Thirty years ago, Deltic Farm & Timber Co. was wading hip deep into an ambitious real estate venture two hours north of its El Dorado headquarters.
The company’s west Little Rock development would be established on a 2,500-acre patch of critter-filled woods bearing a mangled name of a mountain with big city access courtesy of a “four-lane logging road.”
Construction of the waggishly described Chenal Parkway, championed and largely paid for by Deltic, provided the all-important urban link to its rural Chenal Valley project below Shinall Mountain.
The forested landmark, crowned with blinking beacons rising atop its antenna farm, served as the inspiration for the Chenal marketing moniker.
The name is a Frenchified derivation of the Anglicized mountain name of the Chenault family who settled the area way back when, and Chenal became the calling card for a rollout of subdivisions dominated by Francais nomenclature.
At the heart of Chenal is its namesake country club and its 36-hole championship golf course wrapped by affluent homes with addresses such as Bretagne, Fontenay, Sologne and Orle.
To date, 39 cul-de-sac neighborhoods have opened since the first lot sale closed 30 years ago this month in Chenal Circle.
Real estate records place Drs. Steve and Janet Cathey at the front of the line when they bought their piece of Deltic’s initial 61-lot offering on Dec. 7, 1989.
All told, Chenal land sales have encompassed 450 acres of commercial property and more than 3,000 residential lots. In addition to rooftops, those sales produced apartments, offices, restaurants, shops and more.
Along the way, there was a decade-long black bear relocation effort to minimize the potential encounters between cub-guarding mama bears and Chenal denizens.

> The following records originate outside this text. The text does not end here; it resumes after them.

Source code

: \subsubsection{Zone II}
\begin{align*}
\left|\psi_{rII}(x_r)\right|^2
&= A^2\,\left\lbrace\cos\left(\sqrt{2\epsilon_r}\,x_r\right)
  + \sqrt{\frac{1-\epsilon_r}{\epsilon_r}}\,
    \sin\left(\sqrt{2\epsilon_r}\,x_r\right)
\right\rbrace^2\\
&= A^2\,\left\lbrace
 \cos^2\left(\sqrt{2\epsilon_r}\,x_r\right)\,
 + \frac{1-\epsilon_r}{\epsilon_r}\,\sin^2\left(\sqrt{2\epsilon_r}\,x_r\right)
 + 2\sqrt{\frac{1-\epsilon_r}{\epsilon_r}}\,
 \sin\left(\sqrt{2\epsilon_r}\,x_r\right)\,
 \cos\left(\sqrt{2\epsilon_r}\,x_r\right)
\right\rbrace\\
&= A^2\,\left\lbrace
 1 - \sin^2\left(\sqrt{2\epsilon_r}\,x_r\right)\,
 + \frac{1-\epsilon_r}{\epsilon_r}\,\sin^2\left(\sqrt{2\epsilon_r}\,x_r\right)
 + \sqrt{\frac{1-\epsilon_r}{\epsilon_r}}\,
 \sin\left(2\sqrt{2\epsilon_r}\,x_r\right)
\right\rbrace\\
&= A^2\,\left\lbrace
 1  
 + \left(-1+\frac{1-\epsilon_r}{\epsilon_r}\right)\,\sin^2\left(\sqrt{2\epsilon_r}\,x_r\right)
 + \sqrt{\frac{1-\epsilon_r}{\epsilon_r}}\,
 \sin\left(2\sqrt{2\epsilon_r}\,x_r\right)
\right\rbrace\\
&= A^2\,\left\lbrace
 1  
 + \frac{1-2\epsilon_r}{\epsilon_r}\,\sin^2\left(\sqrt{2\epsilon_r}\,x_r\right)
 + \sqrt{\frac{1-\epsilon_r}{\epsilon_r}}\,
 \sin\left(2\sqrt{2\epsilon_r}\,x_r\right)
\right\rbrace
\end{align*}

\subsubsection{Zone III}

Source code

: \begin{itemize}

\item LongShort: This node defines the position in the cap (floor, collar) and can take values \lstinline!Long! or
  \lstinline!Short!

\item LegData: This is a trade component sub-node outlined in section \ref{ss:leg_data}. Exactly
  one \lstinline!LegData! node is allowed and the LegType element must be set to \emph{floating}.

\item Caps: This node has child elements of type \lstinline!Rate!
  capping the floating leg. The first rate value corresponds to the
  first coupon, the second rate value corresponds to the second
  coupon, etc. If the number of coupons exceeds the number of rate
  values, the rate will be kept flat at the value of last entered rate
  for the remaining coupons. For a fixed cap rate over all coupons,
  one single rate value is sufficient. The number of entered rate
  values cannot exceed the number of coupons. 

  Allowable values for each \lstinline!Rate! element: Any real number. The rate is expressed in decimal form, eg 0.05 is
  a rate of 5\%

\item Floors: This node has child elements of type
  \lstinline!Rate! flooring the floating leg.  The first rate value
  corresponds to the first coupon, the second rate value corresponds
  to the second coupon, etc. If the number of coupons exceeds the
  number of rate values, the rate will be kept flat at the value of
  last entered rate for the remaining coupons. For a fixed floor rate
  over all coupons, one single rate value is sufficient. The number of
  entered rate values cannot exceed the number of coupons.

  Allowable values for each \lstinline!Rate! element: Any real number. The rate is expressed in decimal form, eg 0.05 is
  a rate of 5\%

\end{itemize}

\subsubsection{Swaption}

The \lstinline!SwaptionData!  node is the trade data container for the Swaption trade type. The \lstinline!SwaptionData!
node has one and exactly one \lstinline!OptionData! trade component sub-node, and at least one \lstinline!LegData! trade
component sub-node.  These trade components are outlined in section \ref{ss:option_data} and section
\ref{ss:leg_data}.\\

Bear Den, the country club’s second 18-hole golf course dedicated in 2003, pays homage to that wild kingdom reality.
1989 provides a tidy starting point for Chenal Valley as an ongoing enterprise with the July formation of Deltic’s Chenal Properties Inc. to oversee real estate sales and the January donation of 98 acres for Wildwood Park for the Arts.
That year, the heart of Chenal was annexed into Little Rock, and construction was in full-tilt mode on the $11 million Chenal Country Club and the first of two golf courses designed by Robert Trent Jones Jr. The country club and Wildwood were considered high-demographic magnets, social amenities to draw well-heeled homeowners to Chenal.
While 1989 was a watershed year for Chenal Valley, the stage-setting labor for the grand master-planned, mixed-use development began years earlier.
“Chenal at 30 years means something different to me,” said Charles “Chip” Murphy III. “I’d been working on this since 1982.”
That was back when Deltic Farm & Timber was a wholly owned subsidiary of El Dorado’s Murphy Oil Corp., before Deltic was spun off in 1996 as a separate public company: Deltic Timber Corp.
By the 1980s, the western growth of Little Rock was knocking on the door of the eastern environs of Deltic’s expansive Pulaski County holdings, an ownership that dates back to 1956.
Murphy said his original idea was to have Little Rock’s White-Daters & Associates master plan the development of a much larger swath of land before it was scaled back to 2,500 acres.
The notion of jumping into a full-on road map for the future of 7,000 acres prompted the firm’s Joe White to quip: “Chip’s working on the theory if you can’t have a good plan have a big one,” Murphy recounted.
Connectivity was a problem in need of a solution before development plans could coalesce. The answer was to bring life to a dormant, drawing board extension of Interstate 630 to reach Highway 10 with a western loop through Deltic’s woodlands.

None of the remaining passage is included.